Blinded by the Light?
Quotable: A philosophy for telling stories — and for life.
Brief musings about storytelling each day (or as frequently as I can muster).
June 14, 2026
TODAY WE VEER into philosophy a bit, though I do aim to remain grounded in the real world of storytelling.
One evening in 1989, when I was 21 and my dreams of being a foreign correspondent were just beginning to gestate, I sat in the apartment of my then-role model and watched a very intense journalism movie called The Year of Living Dangerously. At least, I thought it was a journalism movie at first.
Turns out the film, directed by Peter Weir, was far more.
The two protagonists, Guy Hamilton (played by Mel Gibson) and Billy Kwan (played by Linda Hunt), both international journalists, are walking one night through the slums of Lombok in Indonesia. It is the mid-1960s, and the country is at the boiling point as its president fights to hold onto his wobbly power.
The two have a conversation about how (and whether) to help the unfortunate that surround them. Billy notes that $5 from Guy’s pocket could change someone’s life. Guy balks, saying that no matter what you do or give, it’s a droplet in the bucket.
Billy Kwan, the film’s conscience, doesn’t look at it that way at all. He invokes Leo Tolstoy’s views on poverty, then says:
“I support the view that you just don’t think about the major issues. You do whatever you can about the misery that’s in front of you. Add your light to the sum of light.”
Since I first heard that quote on that long-ago night, I have been a partisan of the sentiment. It’s something that has guided my life; though I haven’t always been successful at it, it is a North Star for me.
But how does it apply to storytelling?
Journalism, I’ve always felt, is an act of faith, and by extension much storytelling is as well. You put something out there in the ether and — even with modern metrics — you can only hope that it means something to someone, that it proves useful, that it is moving or difference-making or adds to the world. Most times, the faith is never confirmed. But even in a profession turned upside down in recent years, somehow for most journalists the faith endures.
Why? Because each story adds something. Each story is a chance at understanding something just a bit better. And like toothpaste from a tube, each story, once it’s out there, can never be taken back. Call it what you will. Ripples. Echoes. Impact. Each story, you hope, might add light to the sum of light. Turns out BIlly Kwan was right.
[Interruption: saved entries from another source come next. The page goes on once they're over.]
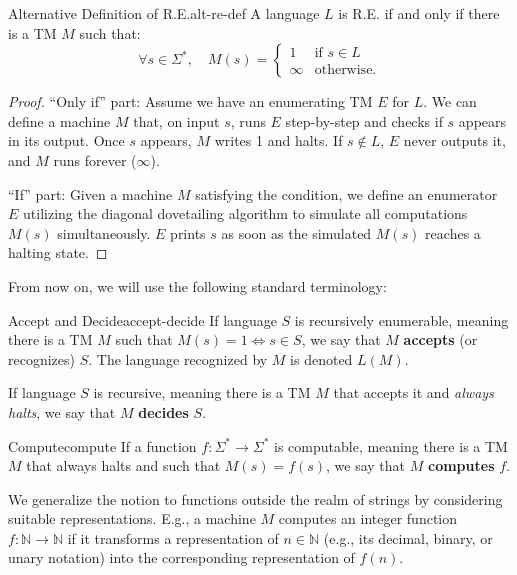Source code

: \begin{theorem}{Alternative Definition of R.E.}{alt-re-def}
    A language \(L\) is R.E. if and only if there is a TM \(M\) such that:
    \[
    \forall s \in \Sigma^*, \quad M(s) = 
    \begin{cases}
        1 & \text{if } s \in L \\
        \infty & \text{otherwise.}
    \end{cases}
    \]
    \begin{proof}
        ``Only if'' part: Assume we have an enumerating TM \(E\) for \(L\). We can define a machine \(M\) that, on input \(s\), runs \(E\) step-by-step and checks if \(s\) appears in its output. Once \(s\) appears, \(M\) writes 1 and halts. If \(s \notin L\), \(E\) never outputs it, and \(M\) runs forever (\(\infty\)).
        
        ``If'' part: Given a machine \(M\) satisfying the condition, we define an enumerator \(E\) utilizing the diagonal dovetailing algorithm to simulate all computations \(M(s)\) simultaneously. \(E\) prints \(s\) as soon as the simulated \(M(s)\) reaches a halting state.
    \end{proof}
\end{theorem}

\noindent From now on, we will use the following standard terminology:

\begin{definition}{Accept and Decide}{accept-decide}
    If language \(S\) is recursively enumerable, meaning there is a TM \(M\) such that \(M(s) = 1 \iff s \in S\), we say that \(M\) \textbf{accepts} (or recognizes) \(S\). The language recognized by \(M\) is denoted \(L(M)\).
    
    If language \(S\) is recursive, meaning there is a TM \(M\) that accepts it and \textit{always halts}, we say that \(M\) \textbf{decides} \(S\).
\end{definition}

\begin{definition}{Compute}{compute}
    If a function \(f : \Sigma^* \rightarrow \Sigma^*\) is computable, meaning there is a TM \(M\) that always halts and such that \(M(s) = f(s)\), we say that \(M\) \textbf{computes} \(f\).
\end{definition}

\noindent We generalize the notion to functions outside the realm of strings by considering suitable representations. E.g., a machine \(M\) computes an integer function \(f : \mathbb{N} \rightarrow \mathbb{N}\) if it transforms a representation of \(n \in \mathbb{N}\) (e.g., its decimal, binary, or unary notation) into the corresponding representation of \(f(n)\).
I realized pretty quickly that The Year of Living Dangerously was far more than a journalism movie. It’s a meditation on how we locate, and ultimately travel, our personal paths to being ethical and kind even when the most chaotic of circumstances are pushing us in the other direction. And this quote is at the heart of that. Whether light or anything else, sums only grow if you add to them.
And now, not Bruce Springsteen but Manfred Mann’s Earth Band.
To Ponder
Do you have a quote that got stuck in your head that makes you think about storytelling in an unusual way? Drop it in the comments.
What responsibilities do we as storytellers have to add to the sum of light? Is that true for all storytelling?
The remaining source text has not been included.